Product of Array Except Self
Created: November 3, 2018 by [lek-tin]
Last updated: February 26, 2020
Given an array of n integers where n > 1, nums, return an array output such that output[i] is equal to the product of all the elements of nums except nums[i].

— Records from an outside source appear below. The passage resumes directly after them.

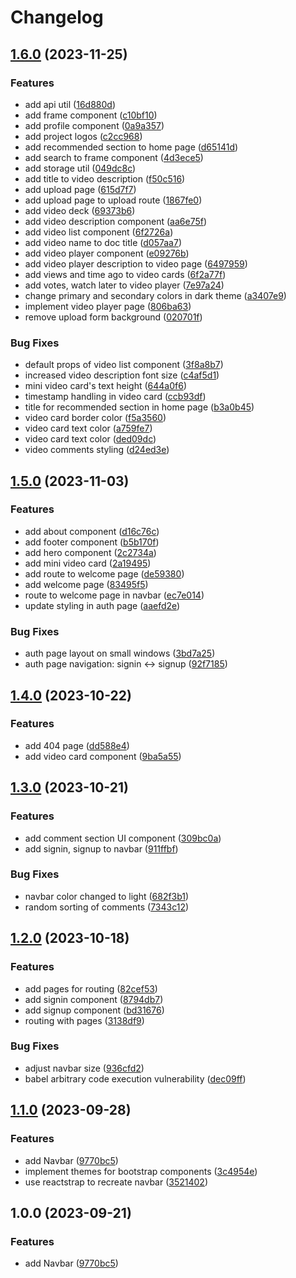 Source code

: # Changelog

## [1.6.0](https://github.com/GaviniSumanth/FSD/compare/v1.5.0...v1.6.0) (2023-11-25)


### Features

* add api util ([16d880d](https://github.com/GaviniSumanth/FSD/commit/16d880dbd6e77982ad4ea45911a453bb75a352c5))
* add frame component ([c10bf10](https://github.com/GaviniSumanth/FSD/commit/c10bf102d00d467215de514247186e4adfb7420e))
* add profile component ([0a9a357](https://github.com/GaviniSumanth/FSD/commit/0a9a3579bc01932c9af8b7fb00af9d6670d17458))
* add project logos ([c2cc968](https://github.com/GaviniSumanth/FSD/commit/c2cc968d33f20fe6c09c3d4ac08b167013b9aed0))
* add recommended section to home page ([d65141d](https://github.com/GaviniSumanth/FSD/commit/d65141d1ce7a0ec0a5b456e9096b679868282683))
* add search to frame component ([4d3ece5](https://github.com/GaviniSumanth/FSD/commit/4d3ece5fb9c8ad829c3d2fc814cbb909eca14848))
* add storage util ([049dc8c](https://github.com/GaviniSumanth/FSD/commit/049dc8c2f92255bd615294d09b6334552df26d10))
* add title to video description ([f50c516](https://github.com/GaviniSumanth/FSD/commit/f50c5166b73f845287827c6e25b1083ca2e216cb))
* add upload page ([615d7f7](https://github.com/GaviniSumanth/FSD/commit/615d7f75ebca3d54202e187418fd9f97d9856064))
* add upload page to upload route ([1867fe0](https://github.com/GaviniSumanth/FSD/commit/1867fe090e6bf3cf0a2e6c27a39a335f141a7e1a))
* add video deck ([69373b6](https://github.com/GaviniSumanth/FSD/commit/69373b6af89fa1bc5b4a34a6708e19d137fd0ac3))
* add video description component ([aa6e75f](https://github.com/GaviniSumanth/FSD/commit/aa6e75f14d3369f0e9b50f4c5240f6b9ba80d5f7))
* add video list component ([6f2726a](https://github.com/GaviniSumanth/FSD/commit/6f2726a231348652a13f2f9dc8c4c84b742a89f0))
* add video name to doc title ([d057aa7](https://github.com/GaviniSumanth/FSD/commit/d057aa74ac62335eae0f912c962526533b61958a))
* add video player component ([e09276b](https://github.com/GaviniSumanth/FSD/commit/e09276b797f2128e9db315799d0879fdc74a3951))
* add video player description to video page ([6497959](https://github.com/GaviniSumanth/FSD/commit/6497959b3bdf59f5cc15b53c08638472f030e45a))
* add views and time ago to video cards ([6f2a77f](https://github.com/GaviniSumanth/FSD/commit/6f2a77fc7067ec09adb2565e89c5fb02c1a690dd))
* add votes, watch later to video player ([7e97a24](https://github.com/GaviniSumanth/FSD/commit/7e97a24cde860a1db34f1c54a56a9e3b0fe1ecda))
* change primary and secondary colors in dark theme ([a3407e9](https://github.com/GaviniSumanth/FSD/commit/a3407e9a06b53800e66e27da37805df5f38daea5))
* implement video player page ([806ba63](https://github.com/GaviniSumanth/FSD/commit/806ba63e93319f755c5980369f582edf1aae2092))
* remove upload form background ([020701f](https://github.com/GaviniSumanth/FSD/commit/020701fe9be0379d16a50da69b2a3b4f67300ebf))


### Bug Fixes

* default props of video list component ([3f8a8b7](https://github.com/GaviniSumanth/FSD/commit/3f8a8b785fc01932999eba466f7eda140dde48b0))
* increased video description font size ([c4af5d1](https://github.com/GaviniSumanth/FSD/commit/c4af5d117cd9d72028363af0d546004d6a0b2be2))
* mini video card's text height ([644a0f6](https://github.com/GaviniSumanth/FSD/commit/644a0f60edae8e9cc7927b396c932f6e7e66cc4f))
* timestamp handling in video card ([ccb93df](https://github.com/GaviniSumanth/FSD/commit/ccb93df1e7f544ff0293485fc8eae19a03c212f8))
* title for recommended section in home page ([b3a0b45](https://github.com/GaviniSumanth/FSD/commit/b3a0b455b314bb8892806f7011372ed5f6999dd1))
* video card border color ([f5a3560](https://github.com/GaviniSumanth/FSD/commit/f5a3560b8f460d9fea8b51d4694903d5e3c54062))
* video card text color ([a759fe7](https://github.com/GaviniSumanth/FSD/commit/a759fe7352bddb0976e6ead91e1439c0ea2ef9a0))
* video card text color ([ded09dc](https://github.com/GaviniSumanth/FSD/commit/ded09dc30564c6be00ee7394f53b05ece31f4ef8))
* video comments styling ([d24ed3e](https://github.com/GaviniSumanth/FSD/commit/d24ed3e3e9760050f71e2c5d5ef96d95fea309fa))

## [1.5.0](https://github.com/GaviniSumanth/FSD/compare/v1.4.0...v1.5.0) (2023-11-03)


### Features

* add about component ([d16c76c](https://github.com/GaviniSumanth/FSD/commit/d16c76cb406fb65c7f9e2930ba1bfd3351a7e542))
* add footer component ([b5b170f](https://github.com/GaviniSumanth/FSD/commit/b5b170f411d6a11d6184ebd932d1feeea278f58f))
* add hero component ([2c2734a](https://github.com/GaviniSumanth/FSD/commit/2c2734a1fe04160569b2a4e1dbdc01600b7a69f9))
* add mini video card ([2a19495](https://github.com/GaviniSumanth/FSD/commit/2a19495e3c622e58c30026964ec42f6efc9bdf71))
* add route to welcome page ([de59380](https://github.com/GaviniSumanth/FSD/commit/de59380e769affe9de88f4d6156b4ed54a298187))
* add welcome page ([83495f5](https://github.com/GaviniSumanth/FSD/commit/83495f5f1cd86eb36ef7e46b456ff92c12971321))
* route to welcome page in navbar ([ec7e014](https://github.com/GaviniSumanth/FSD/commit/ec7e0146e9b77dd2ba5f2d518e97dae5288a630e))
* update styling in auth page ([aaefd2e](https://github.com/GaviniSumanth/FSD/commit/aaefd2eaa202ef8aca788a6b7a922dbb705758ec))


### Bug Fixes

* auth page layout on small windows ([3bd7a25](https://github.com/GaviniSumanth/FSD/commit/3bd7a2516336297cf9cccea71183635ad5a7fb97))
* auth page navigation: signin &lt;-&gt; signup ([92f7185](https://github.com/GaviniSumanth/FSD/commit/92f718584764bb59ffc030e3214c8e1b4d315dab))

## [1.4.0](https://github.com/GaviniSumanth/FSD/compare/v1.3.0...v1.4.0) (2023-10-22)


### Features

* add 404 page ([dd588e4](https://github.com/GaviniSumanth/FSD/commit/dd588e4243d0224b5f109abf27c64616f2a2fa4a))
* add video card component ([9ba5a55](https://github.com/GaviniSumanth/FSD/commit/9ba5a554c53f07d796347a439bfe8de5ccc98f02))

## [1.3.0](https://github.com/GaviniSumanth/FSD/compare/v1.2.0...v1.3.0) (2023-10-21)


### Features

* add comment section UI component ([309bc0a](https://github.com/GaviniSumanth/FSD/commit/309bc0a6e1b6474daf4d6ac5a8578f28bd1f20f9))
* add signin, signup to navbar ([911ffbf](https://github.com/GaviniSumanth/FSD/commit/911ffbf67fdc7ba7df2e7e0830f4b320683442be))


### Bug Fixes

* navbar color changed to light ([682f3b1](https://github.com/GaviniSumanth/FSD/commit/682f3b184eb1261419c4d5049367b434acc80d94))
* random sorting of comments ([7343c12](https://github.com/GaviniSumanth/FSD/commit/7343c12ccafe522489ea34628dd539f5ab0f01c4))

## [1.2.0](https://github.com/GaviniSumanth/FSD/compare/v1.1.0...v1.2.0) (2023-10-18)


### Features

* add pages for routing ([82cef53](https://github.com/GaviniSumanth/FSD/commit/82cef53e8f77de79193c3c7eac7c510b91a849ac))
* add signin component ([8794db7](https://github.com/GaviniSumanth/FSD/commit/8794db7d1c7995cabdfc678fd8fda5e0a114c711))
* add signup component ([bd31676](https://github.com/GaviniSumanth/FSD/commit/bd31676c0cba5152a796afdb824757f3e30a4a2f))
* routing with pages ([3138df9](https://github.com/GaviniSumanth/FSD/commit/3138df943a96f01696af4fe7149e5e1ced01bf74))


### Bug Fixes

* adjust navbar size ([936cfd2](https://github.com/GaviniSumanth/FSD/commit/936cfd295d35607a890bacf78cd97720851f7304))
* babel arbitrary code execution vulnerability ([dec09ff](https://github.com/GaviniSumanth/FSD/commit/dec09ffaa50cb8d4e6ed5874633da31b526616e9))

## [1.1.0](https://github.com/GaviniSumanth/FSD/compare/v1.0.0...v1.1.0) (2023-09-28)


### Features

* add Navbar ([9770bc5](https://github.com/GaviniSumanth/FSD/commit/9770bc580ccf87b29eda9f9e1c8cd67ae80e7a79))
* implement themes for bootstrap components ([3c4954e](https://github.com/GaviniSumanth/FSD/commit/3c4954e92ebc4e6cbe10e3fed31bf682bcc51121))
* use reactstrap to recreate navbar ([3521402](https://github.com/GaviniSumanth/FSD/commit/3521402e56eb7c74f338d54f0d8eb2614cfff43e))

## 1.0.0 (2023-09-21)


### Features

* add Navbar ([9770bc5](https://github.com/GaviniSumanth/FSD/commit/9770bc580ccf87b29eda9f9e1c8cd67ae80e7a79))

Solve it without division and in O(n).
For example, given [1,2,3,4], return [24,12,8,6].
Solution 1
Time: O(n)
Space: O(n)
class Solution:
def productExceptSelf(self, nums: List[int]) -> List[int]:
left, right = [nums[0]], [nums[-1]]
N = len(nums)
if N <= 1:
return 0
res = []
for i in range(1, N-1):
left.append(left[-1] * nums[i])
right.insert(0, right[0] * nums[N-1-i])
for i in range(N):
if i == 0:
res.append(right[0])
elif i == N-1:
res.append(left[N-2])
else:
res.append(left[i-1] * right[i])
return res
Follow-up
Could you solve it with constant space complexity? (Note: The output array does not count as extra space for the purpose of space complexity analysis.)
Solution 2
Time: O(n)
Space: O(1)
class Solution(object):
def productExceptSelf(self, nums):
"""
:type nums: List[int]
:rtype: List[int]
"""
N = len(nums)
# product of all to left of nums[0] is set to 1
products = [1]
for i in range(1, N):
products.append(nums[i-1] * products[-1])
right_product = 1
for i in range(N-1, -1, -1):
products[i] *= right_product
right_product *= nums[i]
return products